It is generally known that the support of the sound radiating diaphragm of an acoustical speaker affects the quality or distortion of the sound being reproduced from an electrical driving signal usually applied through an amplifier to a voice coil fixed to the diaphragm and positioned within a magnetic circuit. In an effort to reduce distortion, various diaphragm supporting arrangements and suspension means have been proposed including pressurized air support, electrostatic devices and energy absorbing devices. Diaphragm supporting arrangements for such purposes are disclosed for example in U.S. Pat. Nos. 3,684,052 and 4,384,174 to Sotome and Suzuki et al., respectively. An acoustical energy absorbing arrangement, on the other hand, is disclosed in U.S. Pat. No. 4,256,198 to Kawakami, et al. In all of such prior art arrangements, there is some energy absorption involved occasioned by the diversion of acoustical driving forces. Therefore, the extent to which sound reproduction quality may be improved in accordance with present theories is limited by physical contact or mechanical attachment, whether direct or indirect, between the frame structure of the loudspeaker and its radiating diaphragm. The problem is particularly acute for base speakers where the elimination of distortion is desirable.
The concept of supporting the gravitational loads of rotors by magnetic field suspension means is already known, as disclosed for example in my prior U.S. Pat. Nos. 3,761,148 and 3,794,391. The application of such magnetic suspension means for support of acoustical diaphragms was not, however, deemed to be a viable option under presently known theories in the acoustical arts. Thus, despite the crowded nature of the acoustical loudspeaker art, the elimination of all physical contact, connection or mechanical attachment between the frame structure and the diaphragm by magnetic means has not been considered, as evident from the disclosures in the more recent patents to Kawakami, et al. and Suzuki, et al., aforementioned.
It is therefore an important object of the present invention to provide a diaphragm supporting suspension system which is capable of improving acoustical reproduction quality beyond the limits inherent in presently known theories.
A further object in accordance with the foregoing object is to provide an improved diaphragm suspension arrangement that is most beneficial in eliminating distortion especially from a base speaker.
In accordance with the present invention, the diaphragm of an acoustical speaker is suspended without any physical contact with or mechanical attachment to the enclosure or frame during operation. Such suspension of the diaphragm is achieved by exclusive reliance on the resultant repelling force produced by opposing magnetic fields aligned with the gravitational load axis of the diaphragm. One of the magnetic fields is generated by a magnetic armature axially fixed to the diaphragm but physically independent of the frame structure.

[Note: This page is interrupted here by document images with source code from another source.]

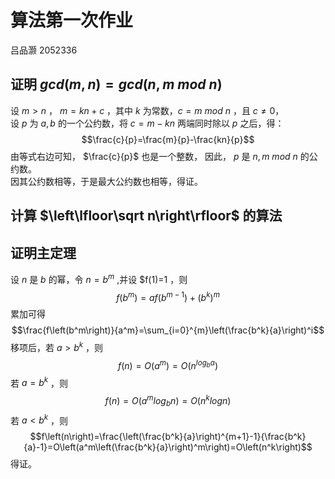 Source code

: # 算法第一次作业

吕品灏 2052336

## 证明 $gcd(m,n)=gcd(n,m\ mod\ n)$

设 $m>n$ ， $m=kn+c$ ，其中 $k$ 为常数，$c=m\ mod\ n$ ，且 $c\not ={0}$，  
设 $p$ 为 $a,b$ 的一个公约数，将 $c=m-kn$ 两端同时除以 $p$ 之后，得：
$$\frac{c}{p}=\frac{m}{p}-\frac{kn}{p}$$
由等式右边可知， $\frac{c}{p}$ 也是一个整数，
因此， $p$ 是 $n,m\ mod\ n$ 的公约数。  
因其公约数相等，于是最大公约数也相等，得证。

## 计算 $\left\lfloor\sqrt n\right\rfloor$ 的算法  

## 证明主定理
设 $n$ 是 $b$ 的幂，令 $n=b^m$ ,并设 $f(1)=1 ，则
$$f\left(b^m\right)=af\left(b^{m-1}\right)+\left(b^k\right)^m$$
累加可得 
$$\frac{f\left(b^m\right)}{a^m}=\sum_{i=0}^{m}\left(\frac{b^k}{a}\right)^i$$
移项后，若 $a>b^k$ ，则
$$f(n)=O(a^m)=O(n^{log_ba})$$
若 $a=b^k$ ，则
$$f(n)=O(a^m{log_bn})=O(n^k{logn})$$
若 $a<b^k$ ，则  
$$f\left(n\right)=\frac{\left(\frac{b^k}{a}\right)^{m+1}-1}{\frac{b^k}{a}-1}=O\left(a^m\left(\frac{b^k}{a}\right)^m\right)=O\left(n^k\right)$$
得证。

The armature is positioned in non-interfering relation to the magnetic circuit and voice coil associated with the speaker signal driving means. The other magnetic field is generated by an annular magnet coaxial with the gravitational load axis and fixed to the frame structure with which the speaker is associated.
According to one embodiment of the invention, a sensing coil detects displacement of the armature to a position corresponding to full magnetic suspension of the diaphragm load by the magnetically produced repelling suspension force equal to the weight of the diaphragm. A feedback signal is then fed to the signal driving amplifier coupled to the voice coil of the diaphragm for regulated operation thereof in a more sensitive mode effecting distortion-free sound reproduction.
Physical independence between the diaphragm assembly and the speaker enclosure or frame structure during speaker operation, is characterized by maintenance of an annular air gap between flange portions of the enclosure and diaphragm assembly according to an embodiment of the invention as hereinafter described in detail. Such air gap also acts as an enclosure tuning port varied in dimension by axial displacement of the diaphragm assembly for self-regulated, air relieving purposes.
These together with other object and advantages which will become subsequently apparent reside in the details of construction and operation as more fully hereinafter described and claimed, reference being had to the accompanying drawings forming a part hereof, wherein like numerals refer to like parts throughout.
FIG. 1 is a partial side section view through an acoustical loudspeaker assembly constructed in accordance with one embodiment of the invention.
FIGS. 2 and 3 are section views taken substantially through planes indicated by section lines 2--2 and 3--3 in FIG. 1.
FIG. 4 is an electrical circuit diagram illustrating a control system associated with the speaker assembly shown in FIGS. 1-3.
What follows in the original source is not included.